*REQUIRED ACTION:*
Leave no line out. Transcribe the whole listing exactly.

---------- RECORDS FOR THIS EXERCISE

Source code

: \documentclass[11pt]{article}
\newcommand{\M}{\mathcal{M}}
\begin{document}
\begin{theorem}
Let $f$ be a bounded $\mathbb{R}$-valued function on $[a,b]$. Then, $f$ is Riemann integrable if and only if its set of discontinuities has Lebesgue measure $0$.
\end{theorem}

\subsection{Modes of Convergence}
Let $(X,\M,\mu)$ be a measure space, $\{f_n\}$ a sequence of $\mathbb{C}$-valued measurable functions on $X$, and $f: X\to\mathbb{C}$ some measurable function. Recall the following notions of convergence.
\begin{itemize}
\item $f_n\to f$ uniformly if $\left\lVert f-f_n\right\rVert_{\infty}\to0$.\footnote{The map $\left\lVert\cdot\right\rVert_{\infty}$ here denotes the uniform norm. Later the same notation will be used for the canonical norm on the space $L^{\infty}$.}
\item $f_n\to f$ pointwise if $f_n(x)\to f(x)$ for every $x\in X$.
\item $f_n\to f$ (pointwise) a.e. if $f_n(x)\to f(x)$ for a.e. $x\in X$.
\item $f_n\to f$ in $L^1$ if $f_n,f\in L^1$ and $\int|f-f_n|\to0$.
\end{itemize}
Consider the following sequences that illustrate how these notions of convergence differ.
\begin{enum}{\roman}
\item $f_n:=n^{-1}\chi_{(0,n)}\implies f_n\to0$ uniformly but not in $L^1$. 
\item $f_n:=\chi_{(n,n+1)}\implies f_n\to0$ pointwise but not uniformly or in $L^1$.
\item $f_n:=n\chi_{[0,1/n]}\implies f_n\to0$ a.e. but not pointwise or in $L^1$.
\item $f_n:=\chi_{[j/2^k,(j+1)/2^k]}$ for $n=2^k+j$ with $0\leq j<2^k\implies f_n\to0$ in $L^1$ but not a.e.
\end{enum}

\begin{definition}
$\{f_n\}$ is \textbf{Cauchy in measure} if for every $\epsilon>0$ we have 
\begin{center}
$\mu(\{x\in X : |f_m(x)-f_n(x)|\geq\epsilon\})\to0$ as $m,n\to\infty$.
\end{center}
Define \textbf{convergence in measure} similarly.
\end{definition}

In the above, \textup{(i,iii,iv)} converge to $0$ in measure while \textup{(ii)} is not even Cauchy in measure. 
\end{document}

--------------------

*OUTPUT OF THE TASK:*
Source code

: \documentclass[11pt]{article}
\newcommand{\M}{\mathcal{M}}
\begin{document}
\begin{theorem}
Let $f$ be a bounded $\mathbb{R}$-valued function on $[a,b]$. Then, $f$ is Riemann integrable if and only if its set of discontinuities has Lebesgue measure $0$.
\end{theorem}

\subsection{Modes of Convergence}
Let $(X,\M,\mu)$ be a measure space, $\{f_n\}$ a sequence of $\mathbb{C}$-valued measurable functions on $X$, and $f: X\to\mathbb{C}$ some measurable function. Recall the following notions of convergence.
\begin{itemize}
\item $f_n\to f$ uniformly if $\left\lVert f-f_n\right\rVert_{\infty}\to0$.\footnote{The map $\left\lVert\cdot\right\rVert_{\infty}$ here denotes the uniform norm. Later the same notation will be used for the canonical norm on the space $L^{\infty}$.}
\item $f_n\to f$ pointwise if $f_n(x)\to f(x)$ for every $x\in X$.
\item $f_n\to f$ (pointwise) a.e. if $f_n(x)\to f(x)$ for a.e. $x\in X$.
\item $f_n\to f$ in $L^1$ if $f_n,f\in L^1$ and $\int|f-f_n|\to0$.
\end{itemize}
Consider the following sequences that illustrate how these notions of convergence differ.
\begin{enum}{\roman}
\item $f_n:=n^{-1}\chi_{(0,n)}\implies f_n\to0$ uniformly but not in $L^1$. 
\item $f_n:=\chi_{(n,n+1)}\implies f_n\to0$ pointwise but not uniformly or in $L^1$.
\item $f_n:=n\chi_{[0,1/n]}\implies f_n\to0$ a.e. but not pointwise or in $L^1$.
\item $f_n:=\chi_{[j/2^k,(j+1)/2^k]}$ for $n=2^k+j$ with $0\leq j<2^k\implies f_n\to0$ in $L^1$ but not a.e.
\end{enum}

\begin{definition}
$\{f_n\}$ is \textbf{Cauchy in measure} if for every $\epsilon>0$ we have 
\begin{center}
$\mu(\{x\in X : |f_m(x)-f_n(x)|\geq\epsilon\})\to0$ as $m,n\to\infty$.
\end{center}
Define \textbf{convergence in measure} similarly.
\end{definition}

In the above, \textup{(i,iii,iv)} converge to $0$ in measure while \textup{(ii)} is not even Cauchy in measure. 
\end{document}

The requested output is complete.